Records provided -
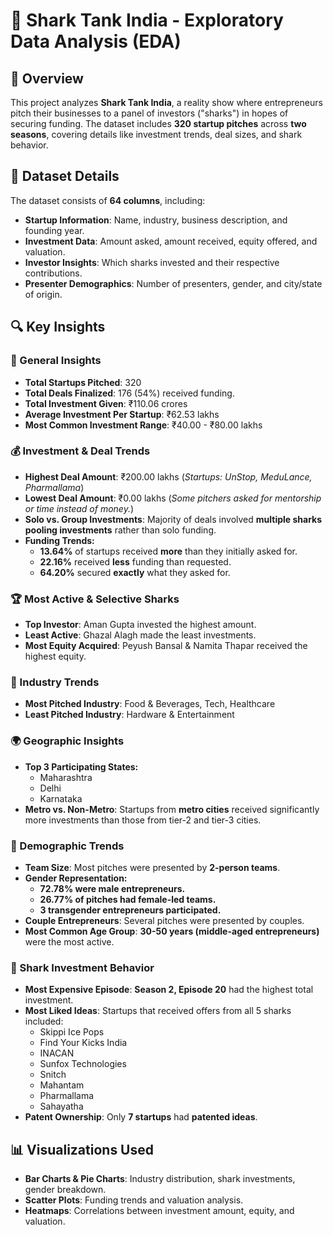 # 🦈 Shark Tank India - Exploratory Data Analysis (EDA)

## 📌 Overview  
This project analyzes **Shark Tank India**, a reality show where entrepreneurs pitch their businesses to a panel of investors ("sharks") in hopes of securing funding. The dataset includes **320 startup pitches** across **two seasons**, covering details like investment trends, deal sizes, and shark behavior.  

## 📂 Dataset Details  
The dataset consists of **64 columns**, including:  
- **Startup Information**: Name, industry, business description, and founding year.  
- **Investment Data**: Amount asked, amount received, equity offered, and valuation.  
- **Investor Insights**: Which sharks invested and their respective contributions.  
- **Presenter Demographics**: Number of presenters, gender, and city/state of origin.  

## 🔍 Key Insights  

### 🚀 General Insights  
- **Total Startups Pitched**: 320  
- **Total Deals Finalized**: 176 (54%) received funding.  
- **Total Investment Given**: ₹110.06 crores  
- **Average Investment Per Startup**: ₹62.53 lakhs  
- **Most Common Investment Range**: ₹40.00 - ₹80.00 lakhs  

### 💰 Investment & Deal Trends  
- **Highest Deal Amount**: ₹200.00 lakhs (*Startups: UnStop, MeduLance, Pharmallama*)  
- **Lowest Deal Amount**: ₹0.00 lakhs (*Some pitchers asked for mentorship or time instead of money.*)  
- **Solo vs. Group Investments**: Majority of deals involved **multiple sharks pooling investments** rather than solo funding.  
- **Funding Trends:**  
  - **13.64%** of startups received **more** than they initially asked for.  
  - **22.16%** received **less** funding than requested.  
  - **64.20%** secured **exactly** what they asked for.  

### 🏆 Most Active & Selective Sharks  
- **Top Investor**: Aman Gupta invested the highest amount.  
- **Least Active**: Ghazal Alagh made the least investments.  
- **Most Equity Acquired**: Peyush Bansal & Namita Thapar received the highest equity.  

### 🏢 Industry Trends  
- **Most Pitched Industry**: Food & Beverages, Tech, Healthcare  
- **Least Pitched Industry**: Hardware & Entertainment  

### 🌍 Geographic Insights  
- **Top 3 Participating States:**  
  - Maharashtra  
  - Delhi  
  - Karnataka  
- **Metro vs. Non-Metro**: Startups from **metro cities** received significantly more investments than those from tier-2 and tier-3 cities.  

### 👥 Demographic Trends  
- **Team Size**: Most pitches were presented by **2-person teams**.  
- **Gender Representation:**  
  - **72.78% were male entrepreneurs.**  
  - **26.77% of pitches had female-led teams.**  
  - **3 transgender entrepreneurs participated.**  
- **Couple Entrepreneurs**: Several pitches were presented by couples.  
- **Most Common Age Group**: **30-50 years (middle-aged entrepreneurs)** were the most active.  

### 🎯 Shark Investment Behavior  
- **Most Expensive Episode**: **Season 2, Episode 20** had the highest total investment.  
- **Most Liked Ideas**: Startups that received offers from all 5 sharks included:  
  - Skippi Ice Pops  
  - Find Your Kicks India  
  - INACAN  
  - Sunfox Technologies  
  - Snitch  
  - Mahantam  
  - Pharmallama  
  - Sahayatha  
- **Patent Ownership**: Only **7 startups** had **patented ideas**.  

## 📊 Visualizations Used  
- **Bar Charts & Pie Charts**: Industry distribution, shark investments, gender breakdown.  
- **Scatter Plots**: Funding trends and valuation analysis.  
- **Heatmaps**: Correlations between investment amount, equity, and valuation.
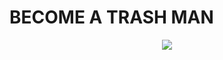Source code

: # BECOME A TRASH MAN
<p align="center">
    <img src="https://telegra.ph/file/4fa8a6fcd5f04bae58ec7.jpg" />
</p>
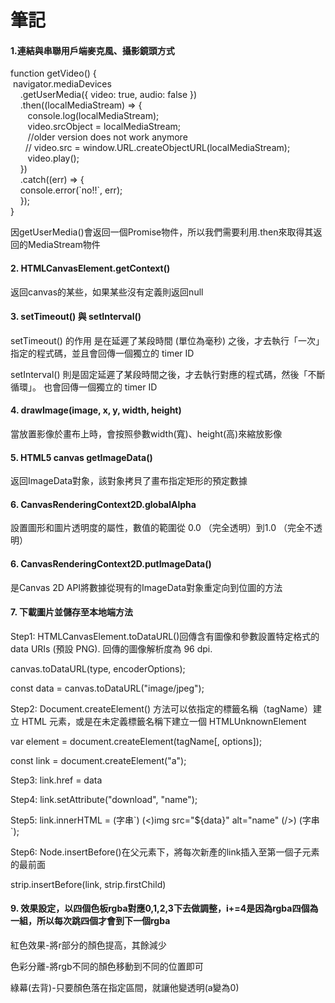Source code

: <h1><b>筆記</b></h1>

<h4><b>1.連結與串聯用戶端麥克風、攝影鏡頭方式</b></h4>
<p>function getVideo() { <br>
  &nbspnavigator.mediaDevices<br>
    &nbsp&nbsp&nbsp&nbsp.getUserMedia({ video: true, audio: false })<br>
   &nbsp &nbsp&nbsp.then((localMediaStream) => {<br>
     &nbsp &nbsp&nbsp&nbsp&nbsp&nbspconsole.log(localMediaStream);<br>
      &nbsp &nbsp&nbsp&nbsp&nbsp&nbspvideo.srcObject = localMediaStream;<br>
      &nbsp&nbsp&nbsp&nbsp &nbsp&nbsp//older version does not work anymore<br>
      &nbsp&nbsp &nbsp&nbsp // video.src = window.URL.createObjectURL(localMediaStream);<br>
      &nbsp &nbsp&nbsp&nbsp&nbsp&nbspvideo.play();<br>
     &nbsp &nbsp&nbsp})<br>
    &nbsp &nbsp&nbsp.catch((err) => {<br>
      &nbsp &nbsp&nbspconsole.error(`no!!`, err);<br>
    &nbsp &nbsp&nbsp});<br>
}</p>

<p>因getUserMedia()會返回一個Promise物件，所以我們需要利用.then來取得其返回的MediaStream物件</p>

<h4><b>2. HTMLCanvasElement.getContext()</b></h4>
<p>返回canvas的某些，如果某些沒有定義則返回null</p>

<h4><b>3. setTimeout() 與 setInterval()</b></h4>
<p>setTimeout() 的作用 是在延遲了某段時間 (單位為毫秒) 之後，才去執行「一次」指定的程式碼，並且會回傳一個獨立的 timer ID</p>
<p>setInterval() 則是固定延遲了某段時間之後，才去執行對應的程式碼，然後「不斷循環」。 也會回傳一個獨立的 timer ID</p>

<h4><b>4. drawImage(image, x, y, width, height)</b></h4>
<p>當放置影像於畫布上時，會按照參數width(寬)、height(高)來縮放影像</p>

<h4><b>5. HTML5 canvas getImageData()</b></h4>
<p>返回ImageData對象，該對象拷貝了畫布指定矩形的預定數據</p>

<h4><b>6. CanvasRenderingContext2D.globalAlpha</b></h4>
<p>設置圖形和圖片透明度的屬性，數值的範圍從 0.0 （完全透明）到1.0 （完全不透明）</p>

<h4><b>6. CanvasRenderingContext2D.putImageData()</b></h4>
<p>是Canvas 2D API將數據從現有的ImageData對象重定向到位圖的方法</p>

<h4><b>7. 下載圖片並儲存至本地端方法</b></h4>
<p>Step1: HTMLCanvasElement.toDataURL()回傳含有圖像和參數設置特定格式的 data URIs (預設 PNG). 回傳的圖像解析度為 96 dpi.</p>
<p>canvas.toDataURL(type, encoderOptions);</p>
<p>const data = canvas.toDataURL("image/jpeg");</p>

<p>Step2: Document.createElement() 方法可以依指定的標籤名稱（tagName）建立 HTML 元素，或是在未定義標籤名稱下建立一個 HTMLUnknownElement</p>
<p>var element = document.createElement(tagName[, options]);</p>
<p>const link = document.createElement("a");</p>

<p>Step3: link.href = data</p>
<p>Step4: link.setAttribute("download", "name");</p>
<p>Step5: link.innerHTML = (字串`) (<)img src="${data}" alt="name" (/>) (字串`);</p>
<p>Step6: Node.insertBefore()在父元素下，將每次新產的link插入至第一個子元素的最前面</p>
<p>strip.insertBefore(link, strip.firstChild)</p>

<h4><b>9. 效果設定，以四個色板rgba對應0,1,2,3下去做調整，i+=4是因為rgba四個為一組，所以每次跳四個才會到下一個rgba</b></h4>
<p>紅色效果-將r部分的顏色提高，其餘減少</p>
<p>色彩分離-將rgb不同的顏色移動到不同的位置即可</p>
<p>綠幕(去背)-只要顏色落在指定區間，就讓他變透明(a變為0)</p>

Directions - Print exactly what appears from the first line of the listing above down to the line containing "- **Average Investment", inclusive, and leave out all pictures.

Answer section -
 # 🦈 Shark Tank India - Exploratory Data Analysis (EDA)

## 📌 Overview  
This project analyzes **Shark Tank India**, a reality show where entrepreneurs pitch their businesses to a panel of investors ("sharks") in hopes of securing funding. The dataset includes **320 startup pitches** across **two seasons**, covering details like investment trends, deal sizes, and shark behavior.  

## 📂 Dataset Details  
The dataset consists of **64 columns**, including:  
- **Startup Information**: Name, industry, business description, and founding year.  
- **Investment Data**: Amount asked, amount received, equity offered, and valuation.  
- **Investor Insights**: Which sharks invested and their respective contributions.  
- **Presenter Demographics**: Number of presenters, gender, and city/state of origin.  

## 🔍 Key Insights  

### 🚀 General Insights  
- **Total Startups Pitched**: 320  
- **Total Deals Finalized**: 176 (54%) received funding.  
- **Total Investment Given**: ₹110.06 crores  
- **Average Investment Per Startup**: ₹62.53 lakhs  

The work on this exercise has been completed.